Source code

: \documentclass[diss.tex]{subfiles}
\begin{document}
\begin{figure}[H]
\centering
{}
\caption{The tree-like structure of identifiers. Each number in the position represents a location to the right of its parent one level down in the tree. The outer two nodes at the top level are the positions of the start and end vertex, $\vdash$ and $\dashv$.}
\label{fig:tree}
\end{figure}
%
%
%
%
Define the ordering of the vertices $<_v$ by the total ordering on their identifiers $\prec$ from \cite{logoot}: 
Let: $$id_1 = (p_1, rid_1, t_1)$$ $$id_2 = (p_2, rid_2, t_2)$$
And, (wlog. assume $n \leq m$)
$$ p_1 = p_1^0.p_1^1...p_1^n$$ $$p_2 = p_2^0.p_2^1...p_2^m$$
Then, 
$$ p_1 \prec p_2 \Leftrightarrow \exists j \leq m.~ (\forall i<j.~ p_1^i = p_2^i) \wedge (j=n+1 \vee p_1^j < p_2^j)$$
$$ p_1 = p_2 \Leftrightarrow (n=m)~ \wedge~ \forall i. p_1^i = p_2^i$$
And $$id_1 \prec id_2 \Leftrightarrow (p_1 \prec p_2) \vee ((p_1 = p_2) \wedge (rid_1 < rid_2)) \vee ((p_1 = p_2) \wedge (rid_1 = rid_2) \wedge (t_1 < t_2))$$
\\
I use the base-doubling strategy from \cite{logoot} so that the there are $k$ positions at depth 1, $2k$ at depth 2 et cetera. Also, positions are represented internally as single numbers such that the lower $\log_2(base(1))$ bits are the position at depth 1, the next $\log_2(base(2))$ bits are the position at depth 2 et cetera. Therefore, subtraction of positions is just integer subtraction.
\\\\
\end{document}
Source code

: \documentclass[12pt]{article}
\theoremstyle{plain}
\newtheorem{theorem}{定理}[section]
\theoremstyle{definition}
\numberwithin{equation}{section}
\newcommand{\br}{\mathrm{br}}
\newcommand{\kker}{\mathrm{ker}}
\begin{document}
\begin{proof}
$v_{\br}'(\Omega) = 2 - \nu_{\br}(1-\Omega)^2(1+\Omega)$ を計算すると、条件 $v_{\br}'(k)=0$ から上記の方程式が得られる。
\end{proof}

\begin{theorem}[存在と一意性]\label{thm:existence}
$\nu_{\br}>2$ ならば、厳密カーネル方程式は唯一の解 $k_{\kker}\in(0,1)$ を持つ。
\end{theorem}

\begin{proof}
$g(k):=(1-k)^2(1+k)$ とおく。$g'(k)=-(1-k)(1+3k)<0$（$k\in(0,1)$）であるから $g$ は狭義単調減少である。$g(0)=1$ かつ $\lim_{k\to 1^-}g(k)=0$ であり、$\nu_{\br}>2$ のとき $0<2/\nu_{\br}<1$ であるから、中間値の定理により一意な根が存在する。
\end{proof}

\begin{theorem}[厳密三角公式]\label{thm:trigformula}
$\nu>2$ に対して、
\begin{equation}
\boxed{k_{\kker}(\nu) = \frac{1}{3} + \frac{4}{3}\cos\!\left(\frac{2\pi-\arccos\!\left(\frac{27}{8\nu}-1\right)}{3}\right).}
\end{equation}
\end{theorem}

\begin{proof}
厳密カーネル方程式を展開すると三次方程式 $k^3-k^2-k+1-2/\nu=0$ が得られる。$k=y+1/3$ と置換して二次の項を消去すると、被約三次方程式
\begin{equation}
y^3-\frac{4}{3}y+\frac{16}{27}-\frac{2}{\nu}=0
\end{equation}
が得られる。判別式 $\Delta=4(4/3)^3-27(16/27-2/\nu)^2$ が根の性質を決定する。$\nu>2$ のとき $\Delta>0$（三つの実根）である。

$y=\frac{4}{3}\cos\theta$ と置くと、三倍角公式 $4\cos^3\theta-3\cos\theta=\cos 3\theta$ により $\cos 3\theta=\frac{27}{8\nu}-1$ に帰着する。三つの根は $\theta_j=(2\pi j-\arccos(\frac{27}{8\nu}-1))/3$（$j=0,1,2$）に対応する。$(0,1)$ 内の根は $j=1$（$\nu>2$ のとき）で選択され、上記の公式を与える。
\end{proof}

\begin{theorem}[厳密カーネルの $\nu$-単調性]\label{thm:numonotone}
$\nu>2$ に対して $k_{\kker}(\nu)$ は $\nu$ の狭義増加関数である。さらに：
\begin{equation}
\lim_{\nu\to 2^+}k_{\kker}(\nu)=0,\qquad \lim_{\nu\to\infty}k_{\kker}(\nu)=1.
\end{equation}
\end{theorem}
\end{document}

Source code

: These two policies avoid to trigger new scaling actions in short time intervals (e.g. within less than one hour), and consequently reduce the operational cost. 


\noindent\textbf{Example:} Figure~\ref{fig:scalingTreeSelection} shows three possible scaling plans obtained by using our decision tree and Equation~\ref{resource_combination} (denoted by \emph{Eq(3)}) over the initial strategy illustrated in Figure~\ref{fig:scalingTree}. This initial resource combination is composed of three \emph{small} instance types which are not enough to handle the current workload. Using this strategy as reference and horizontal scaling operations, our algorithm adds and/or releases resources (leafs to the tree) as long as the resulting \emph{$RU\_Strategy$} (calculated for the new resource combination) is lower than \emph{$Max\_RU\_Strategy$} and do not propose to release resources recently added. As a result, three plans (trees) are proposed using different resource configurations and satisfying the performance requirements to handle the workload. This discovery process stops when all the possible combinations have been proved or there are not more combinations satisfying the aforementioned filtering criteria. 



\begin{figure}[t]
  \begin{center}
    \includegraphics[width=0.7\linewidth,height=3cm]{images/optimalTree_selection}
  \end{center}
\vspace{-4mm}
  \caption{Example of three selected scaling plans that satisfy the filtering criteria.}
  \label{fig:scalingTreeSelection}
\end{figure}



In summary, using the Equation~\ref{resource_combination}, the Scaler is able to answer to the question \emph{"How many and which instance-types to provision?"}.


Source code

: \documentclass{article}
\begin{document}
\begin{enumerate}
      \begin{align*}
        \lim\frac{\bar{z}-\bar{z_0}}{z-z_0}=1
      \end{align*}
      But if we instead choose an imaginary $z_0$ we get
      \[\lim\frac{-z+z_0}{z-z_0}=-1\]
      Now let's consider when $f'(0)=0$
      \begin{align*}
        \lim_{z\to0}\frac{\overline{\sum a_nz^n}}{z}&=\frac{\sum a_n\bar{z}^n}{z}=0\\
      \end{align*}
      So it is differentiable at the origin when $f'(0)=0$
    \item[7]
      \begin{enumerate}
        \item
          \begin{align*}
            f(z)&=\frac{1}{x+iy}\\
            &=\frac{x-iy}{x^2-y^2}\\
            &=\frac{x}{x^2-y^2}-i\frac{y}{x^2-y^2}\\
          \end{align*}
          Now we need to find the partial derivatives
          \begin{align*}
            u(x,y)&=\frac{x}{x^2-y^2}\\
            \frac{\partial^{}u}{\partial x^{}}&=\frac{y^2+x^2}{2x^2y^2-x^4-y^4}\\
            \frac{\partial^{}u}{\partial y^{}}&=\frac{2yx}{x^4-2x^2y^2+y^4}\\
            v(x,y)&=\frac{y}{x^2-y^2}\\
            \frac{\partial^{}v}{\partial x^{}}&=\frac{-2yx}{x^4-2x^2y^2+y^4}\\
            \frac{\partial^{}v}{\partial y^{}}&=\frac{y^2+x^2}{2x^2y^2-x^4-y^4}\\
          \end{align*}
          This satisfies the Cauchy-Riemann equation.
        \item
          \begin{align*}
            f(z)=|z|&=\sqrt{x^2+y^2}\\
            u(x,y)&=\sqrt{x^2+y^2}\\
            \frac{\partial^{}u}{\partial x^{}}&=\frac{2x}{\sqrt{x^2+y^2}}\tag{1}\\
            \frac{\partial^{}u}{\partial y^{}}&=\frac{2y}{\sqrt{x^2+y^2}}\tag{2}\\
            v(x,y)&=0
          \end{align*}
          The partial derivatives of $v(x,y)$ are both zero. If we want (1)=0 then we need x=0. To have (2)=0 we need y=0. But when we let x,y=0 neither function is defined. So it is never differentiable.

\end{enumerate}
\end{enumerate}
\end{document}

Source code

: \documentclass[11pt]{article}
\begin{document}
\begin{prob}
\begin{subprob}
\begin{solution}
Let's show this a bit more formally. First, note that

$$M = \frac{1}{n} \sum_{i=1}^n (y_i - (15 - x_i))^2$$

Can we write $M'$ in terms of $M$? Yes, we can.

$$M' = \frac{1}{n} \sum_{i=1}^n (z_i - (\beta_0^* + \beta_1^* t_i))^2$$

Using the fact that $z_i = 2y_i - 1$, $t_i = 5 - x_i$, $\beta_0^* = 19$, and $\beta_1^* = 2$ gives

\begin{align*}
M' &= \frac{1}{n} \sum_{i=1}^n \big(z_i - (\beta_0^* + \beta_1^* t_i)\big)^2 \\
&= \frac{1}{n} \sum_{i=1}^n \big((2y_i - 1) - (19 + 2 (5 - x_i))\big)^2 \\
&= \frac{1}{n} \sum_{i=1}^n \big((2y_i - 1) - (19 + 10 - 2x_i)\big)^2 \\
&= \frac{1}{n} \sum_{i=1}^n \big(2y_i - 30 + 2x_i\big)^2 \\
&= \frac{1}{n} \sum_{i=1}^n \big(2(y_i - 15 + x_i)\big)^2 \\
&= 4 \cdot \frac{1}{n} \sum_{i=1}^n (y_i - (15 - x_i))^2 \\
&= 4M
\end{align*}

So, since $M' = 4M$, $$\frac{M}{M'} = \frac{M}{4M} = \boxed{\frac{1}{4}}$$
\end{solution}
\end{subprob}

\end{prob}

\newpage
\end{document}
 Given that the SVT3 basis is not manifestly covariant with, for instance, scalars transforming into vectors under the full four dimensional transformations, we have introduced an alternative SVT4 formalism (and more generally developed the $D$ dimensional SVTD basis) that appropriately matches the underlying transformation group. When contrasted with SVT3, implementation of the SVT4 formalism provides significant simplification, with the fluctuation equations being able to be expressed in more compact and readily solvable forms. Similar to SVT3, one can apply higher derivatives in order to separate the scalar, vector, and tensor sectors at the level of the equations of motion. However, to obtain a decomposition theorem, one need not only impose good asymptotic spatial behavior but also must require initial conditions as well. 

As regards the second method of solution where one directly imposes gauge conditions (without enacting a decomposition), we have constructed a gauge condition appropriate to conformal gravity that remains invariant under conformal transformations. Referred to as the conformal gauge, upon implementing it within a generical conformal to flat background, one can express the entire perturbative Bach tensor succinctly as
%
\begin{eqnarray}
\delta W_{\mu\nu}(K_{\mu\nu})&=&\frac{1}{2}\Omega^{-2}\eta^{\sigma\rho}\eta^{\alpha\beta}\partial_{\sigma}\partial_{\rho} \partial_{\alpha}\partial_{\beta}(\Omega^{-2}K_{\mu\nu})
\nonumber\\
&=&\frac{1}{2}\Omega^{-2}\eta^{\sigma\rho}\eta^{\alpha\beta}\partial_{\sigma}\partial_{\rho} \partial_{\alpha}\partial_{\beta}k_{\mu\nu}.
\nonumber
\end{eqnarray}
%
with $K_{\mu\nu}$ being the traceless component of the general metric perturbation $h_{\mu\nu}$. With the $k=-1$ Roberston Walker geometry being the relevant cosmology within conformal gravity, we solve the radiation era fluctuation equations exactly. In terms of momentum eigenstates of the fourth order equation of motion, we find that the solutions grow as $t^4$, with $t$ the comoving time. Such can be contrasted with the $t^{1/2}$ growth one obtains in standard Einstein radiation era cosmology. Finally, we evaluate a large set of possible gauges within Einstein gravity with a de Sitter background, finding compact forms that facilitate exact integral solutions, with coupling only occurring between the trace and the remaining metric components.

▸ Work item
Show the lines of the records above that mention "article".

▸ Output
: \documentclass[12pt]{article}
: \documentclass{article}
: \documentclass[11pt]{article}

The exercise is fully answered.